High gain is almost always desirable — but what is considered a “good gain?”

Gain is increased as the directivity of the antenna is increased, but as we showed above, sometimes a directional antenna is not desirable.

The perfect, lossless, truly omnidirectional antenna has a gain of 0 dBi. From that number we can infer that for many portable devices we don’t want a gain more than 1 or (maybe) 2 dBi. The extra gain, in fact, just implies that the antenna is concentrating power in certain directions at the expense of other directions.

As it happens, however, we often find that the gain number is usually less than 0 dBi. If our antenna must be small (and who doesn’t want the antenna to be small these days), the antenna will likely be too small to radiate efficiently, creating loss that will need to be dealt with. To make matters worse, if we try to broaden the bandwidth of the antenna, we may very well add even more loss. In the end, antenna gains are usually rather lower than the optimum, as the gain must suffer to meet size, bandwidth, and other constraints.

So what type of antenna do we use for high gain?

If a broad area of radiation is required, we must not use a highly directive antenna, so the gain will be lower. Beyond that, it may not matter so much what antenna is used. Directivity aside, the gain of an antenna, regardless of type, is dependent on obtaining a certain minimum size requirement dependent on the lowest frequency covered. If the allotted room for an antenna is too small, we can expect low gains.

The Compromise

As you might have noticed by now, we find the paradox of antenna design: many desirable features come at the expense of other desirable features.

So if we want a high antenna gain, we can expect a tradeoff between the antenna becoming more directive and the antenna taking up more room.

Bandwidth? We might lose gain to increase the bandwidth.

And so it goes. We can certainly select better antenna types to meet the needs. For example, you will not likely use a Yagi for a mobile device. However, the type of antenna may not matter as much as how it is used. Frequently, antennas for very small devices start looking rather unlike their basic, standard configuration. A too-small monopole may end up looking like a zigzag trace on a PC board.

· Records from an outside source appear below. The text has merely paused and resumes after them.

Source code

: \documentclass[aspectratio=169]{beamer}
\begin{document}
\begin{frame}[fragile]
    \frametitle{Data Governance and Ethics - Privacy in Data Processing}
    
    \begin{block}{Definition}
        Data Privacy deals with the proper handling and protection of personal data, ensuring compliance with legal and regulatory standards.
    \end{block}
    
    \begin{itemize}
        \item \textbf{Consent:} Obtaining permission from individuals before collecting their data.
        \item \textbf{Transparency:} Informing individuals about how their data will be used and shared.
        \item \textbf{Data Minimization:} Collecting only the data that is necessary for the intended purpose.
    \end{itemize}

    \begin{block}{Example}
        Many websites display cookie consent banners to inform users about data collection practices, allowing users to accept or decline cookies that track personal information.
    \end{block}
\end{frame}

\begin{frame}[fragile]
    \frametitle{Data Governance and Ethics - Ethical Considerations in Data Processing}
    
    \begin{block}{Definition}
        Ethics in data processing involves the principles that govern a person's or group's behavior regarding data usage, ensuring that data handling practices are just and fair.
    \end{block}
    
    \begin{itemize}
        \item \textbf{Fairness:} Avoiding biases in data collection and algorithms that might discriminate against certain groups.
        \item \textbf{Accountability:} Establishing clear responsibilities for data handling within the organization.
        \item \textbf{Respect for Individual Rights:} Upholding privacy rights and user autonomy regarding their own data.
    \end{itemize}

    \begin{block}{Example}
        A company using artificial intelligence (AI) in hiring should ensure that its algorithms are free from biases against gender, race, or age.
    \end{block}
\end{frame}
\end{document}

Of course, some antennas are simply easier to use than others. The inverted-F, for instance, allows for much easier impedance matching than the inverted-L. This is because the inverted-F has an adjustable feed point.

The bottom line, however, is that the antenna type is determined by the requirements, and some requirements (such as small size) may more or less determine the performance regardless of what type of antenna is used.